ACTIVITY
Go through the records below line by line. Count the lines with "链接地址" and give the count alone.

DATA RECORDS
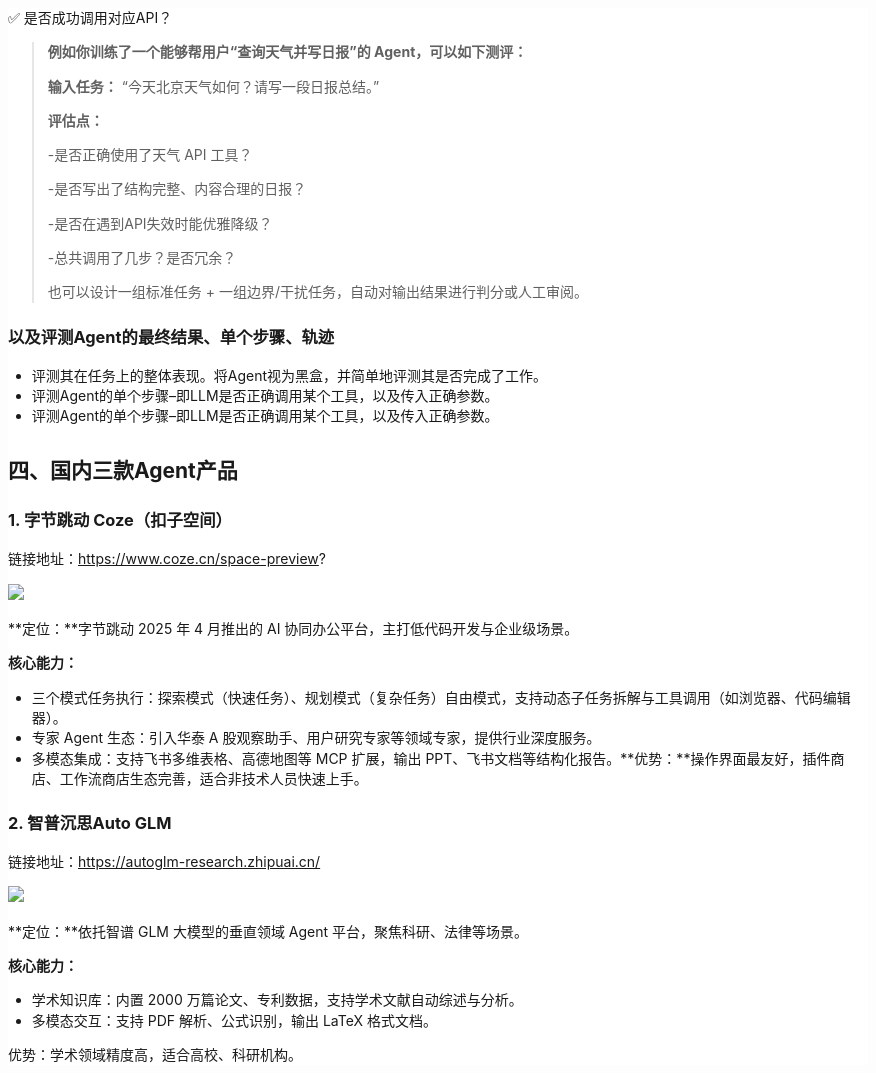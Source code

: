 ✅ 是否成功调用对应API？

> **例如你训练了一个能够帮用户“查询天气并写日报”的 Agent，可以如下测评：**
> 
> **输入任务：** “今天北京天气如何？请写一段日报总结。”
> 
> **评估点：**
> 
> \-是否正确使用了天气 API 工具？
> 
> \-是否写出了结构完整、内容合理的日报？
> 
> \-是否在遇到API失效时能优雅降级？
> 
> \-总共调用了几步？是否冗余？
> 
> 也可以设计一组标准任务 + 一组边界/干扰任务，自动对输出结果进行判分或人工审阅。

### 以及评测Agent的最终结果、单个步骤、轨迹

*   评测其在任务上的整体表现。将Agent视为黑盒，并简单地评测其是否完成了工作。
*   评测Agent的单个步骤–即LLM是否正确调用某个工具，以及传入正确参数。
*   评测Agent的单个步骤–即LLM是否正确调用某个工具，以及传入正确参数。

## 四、国内三款Agent产品

### 1\. 字节跳动 Coze（扣子空间）

链接地址：https://www.coze.cn/space-preview?

![](https://image.woshipm.com/2025/05/29/80389142-3ca4-11f0-8928-00163e09d72f.png)

**定位：**字节跳动 2025 年 4 月推出的 AI 协同办公平台，主打低代码开发与企业级场景。

**核心能力：**

*   三个模式任务执行：探索模式（快速任务）、规划模式（复杂任务）自由模式，支持动态子任务拆解与工具调用（如浏览器、代码编辑器）。
*   专家 Agent 生态：引入华泰 A 股观察助手、用户研究专家等领域专家，提供行业深度服务。
*   多模态集成：支持飞书多维表格、高德地图等 MCP 扩展，输出 PPT、飞书文档等结构化报告。**优势：**操作界面最友好，插件商店、工作流商店生态完善，适合非技术人员快速上手。

### 2\. 智普沉思Auto GLM

链接地址：https://autoglm-research.zhipuai.cn/

![](https://image.woshipm.com/2025/05/29/0ce76e24-3ca5-11f0-851c-00163e09d72f.png)

**定位：**依托智谱 GLM 大模型的垂直领域 Agent 平台，聚焦科研、法律等场景。

**核心能力：**

*   学术知识库：内置 2000 万篇论文、专利数据，支持学术文献自动综述与分析。
*   多模态交互：支持 PDF 解析、公式识别，输出 LaTeX 格式文档。

优势：学术领域精度高，适合高校、科研机构。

EXERCISE OUTPUT
2